Another factor contributing to the relative decline of Palestine studies is BDS. Because the old guard, such as Columbia’s Rashid Khalidi and Lila Abu-Lughod, have so totally immersed themselves in identity politics and BDS activism, Palestine studies are regarded as tainted by advocacy. Why would a promising young scholar enter such a field, when the first thing he or she must do is sign an ideological pledge of allegiance? And why enter it if you can make a bigger mark in a more visible, faster-growing, and less politicized area of study? BDS is driving ambitious young scholars away from Palestine studies, which have become a closed echo chamber.

This is the context for understanding the BDS drive in MESA. It’s a last-ditch effort to assert the primacy of Palestine, by insisting that Israel uniquely deserves condemnation (in a Middle East mired in gross human rights violations), and that the Palestinians uniquely deserve sympathy (in a Middle East awash in refugees and suffering). In the past, there was no need to run such a campaign. Back in 2005, I did a similar paper-count on MESA’s conferences, and found that papers on Palestine and the Palestinians outnumbered those on any other country. Edward Said had turned the Palestinians into MESA’s chosen people. But over the years, that special privilege has been eroded. BDS activism at MESA now functions as a substitute for the conference papers and panels, as a rear-guard tactic to keep the Palestinians from falling further down the scale.
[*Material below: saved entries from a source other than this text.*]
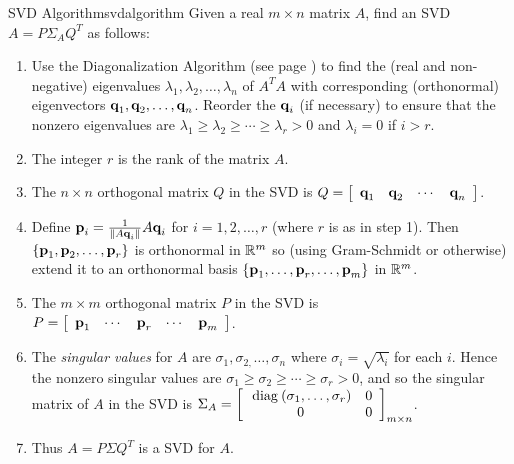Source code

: \begin{theorem*}{SVD Algorithm}{svdalgorithm}
Given a real $m\times n$ matrix $A$, find an SVD $A=P\Sigma_{A}Q^{T}$ as follows:

\begin{enumerate}
\item Use the Diagonalization Algorithm (see page \pageref{thm:009304}) to find
the (real and non-negative) eigenvalues $\lambda_{1},\lambda_{2},\ldots,\lambda_{n}$ of $A^{T}A$ with corresponding (orthonormal) eigenvectors $\textbf{q}_{1},\textbf{q}_{2},\ldots ,\textbf{q}_{n}$. Reorder
the $\textbf{q}_{i}$ (if necessary) to ensure that the nonzero eigenvalues
are $\lambda_{1}\geq \lambda_{2}\geq \cdots \geq \lambda_{r}>0$ and $\lambda_{i}=0$ if $i>r$.

\item The integer $r$ is the rank of the matrix $A$.

\item The $n\times n$ orthogonal matrix $Q$ in the SVD is $Q=\left[ \begin{array}{cccc}\textbf{q}_{1} & \textbf{q}_{2} & \cdots & \textbf{q}_{n}\end{array}\right]$.

\item Define $\textbf{p}_{i}=\tfrac{1}{\| A\textbf{q}_{i}\|}A\textbf{q}_{i}$ for $i=1,2,\ldots ,r$ (where $r$ is as in step 1).
Then $\{\textbf{p}_{1},\textbf{p}_{2},\ldots ,\textbf{p}_{r}\}$ is
orthonormal in $\mathbb{R}^{m}$ so (using Gram-Schmidt or otherwise) extend
it to an orthonormal basis $\{\textbf{p}_{1},\ldots ,\textbf{p}_{r},\ldots , \textbf{p}_{m}\}$ in $\mathbb{R}^{m}$.

\item The $m\times m$ orthogonal matrix $P$ in the SVD is $P=\left[ \begin{array}{ccccc} \textbf{p}_{1} & \cdots & \textbf{p}_{r} & \cdots & \textbf{p}_{m}\end{array}\right]$.

\item The \emph{singular values} for $A$ are $\sigma_{1},\sigma_{2,}\ldots,\sigma_{n}$ where $\sigma_{i}=\sqrt{\lambda_{i}}$ for each $i$. Hence the nonzero singular values are $\sigma_{1}\geq \sigma_{2}\geq \cdots \geq \sigma_{r}>0$, and so the singular matrix of $A$ in the SVD is $\Sigma_{A}= 
\left[ 
\begin{array}{cc}
\thinspace\operatorname{diag\medspace}(\sigma_{1},\ldots ,\sigma_{r}) & 0 \\ 
0 & 0
\end{array}
\right]_{m\times n}$.

\item Thus $A=P\Sigma Q^{T}$ is a SVD for $A$.
\end{enumerate}
\end{theorem*}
I have no idea what will come out of MESA this year or next—probably nothing good, and possibly some sort of precursor to a BDS resolution. But the easy privileging of Palestine in Middle Eastern studies is over. That’s a good thing. The over-concentration of a whole branch of area studies in one highly politicized corner did inestimable damage to the field’s reputation. The Middle East keeps changing, so does America, and new realities generate new priorities. I can’t predict how Middle Eastern studies will be reconfigured as the ground shifts. But a quiet transformation is underway, even if no one has the courage to acknowledge it. Happy fiftieth, MESA.